[Collected data]
◆ ◆ ◆
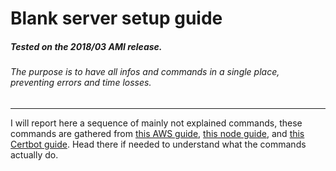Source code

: # Blank server setup guide
##### Tested on the 2018/03 AMI release.
###### The purpose is to have all infos and commands in a single place, preventing errors and time losses.
---
I will report here a sequence of mainly not explained commands, these commands are gathered from [this AWS guide](https://docs.aws.amazon.com/AWSEC2/latest/UserGuide/install-LAMP.html), [this node guide](https://www.e2enetworks.com/help/knowledge-base/how-to-install-node-js-and-npm-on-centos/), and [this Certbot guide](https://certbot.eff.org/lets-encrypt/centos6-apache). Head there if needed to understand what the commands actually do.
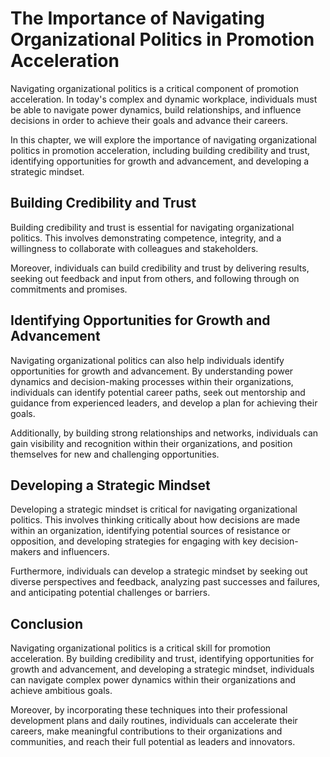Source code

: The Importance of Navigating Organizational Politics in Promotion Acceleration
=============================================================================================================================

Navigating organizational politics is a critical component of promotion acceleration. In today's complex and dynamic workplace, individuals must be able to navigate power dynamics, build relationships, and influence decisions in order to achieve their goals and advance their careers.

In this chapter, we will explore the importance of navigating organizational politics in promotion acceleration, including building credibility and trust, identifying opportunities for growth and advancement, and developing a strategic mindset.

Building Credibility and Trust
------------------------------

Building credibility and trust is essential for navigating organizational politics. This involves demonstrating competence, integrity, and a willingness to collaborate with colleagues and stakeholders.

Moreover, individuals can build credibility and trust by delivering results, seeking out feedback and input from others, and following through on commitments and promises.

Identifying Opportunities for Growth and Advancement
----------------------------------------------------

Navigating organizational politics can also help individuals identify opportunities for growth and advancement. By understanding power dynamics and decision-making processes within their organizations, individuals can identify potential career paths, seek out mentorship and guidance from experienced leaders, and develop a plan for achieving their goals.

Additionally, by building strong relationships and networks, individuals can gain visibility and recognition within their organizations, and position themselves for new and challenging opportunities.

Developing a Strategic Mindset
------------------------------

Developing a strategic mindset is critical for navigating organizational politics. This involves thinking critically about how decisions are made within an organization, identifying potential sources of resistance or opposition, and developing strategies for engaging with key decision-makers and influencers.

Furthermore, individuals can develop a strategic mindset by seeking out diverse perspectives and feedback, analyzing past successes and failures, and anticipating potential challenges or barriers.

Conclusion
----------

Navigating organizational politics is a critical skill for promotion acceleration. By building credibility and trust, identifying opportunities for growth and advancement, and developing a strategic mindset, individuals can navigate complex power dynamics within their organizations and achieve ambitious goals.

Moreover, by incorporating these techniques into their professional development plans and daily routines, individuals can accelerate their careers, make meaningful contributions to their organizations and communities, and reach their full potential as leaders and innovators.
◆ ◆ ◆
* [Exercise description]:
Your answer should consist of each line of the data above in which the word "decisions" occurs.

* [Task answer]:
Navigating organizational politics is a critical component of promotion acceleration. In today's complex and dynamic workplace, individuals must be able to navigate power dynamics, build relationships, and influence decisions in order to achieve their goals and advance their careers.
Developing a strategic mindset is critical for navigating organizational politics. This involves thinking critically about how decisions are made within an organization, identifying potential sources of resistance or opposition, and developing strategies for engaging with key decision-makers and influencers.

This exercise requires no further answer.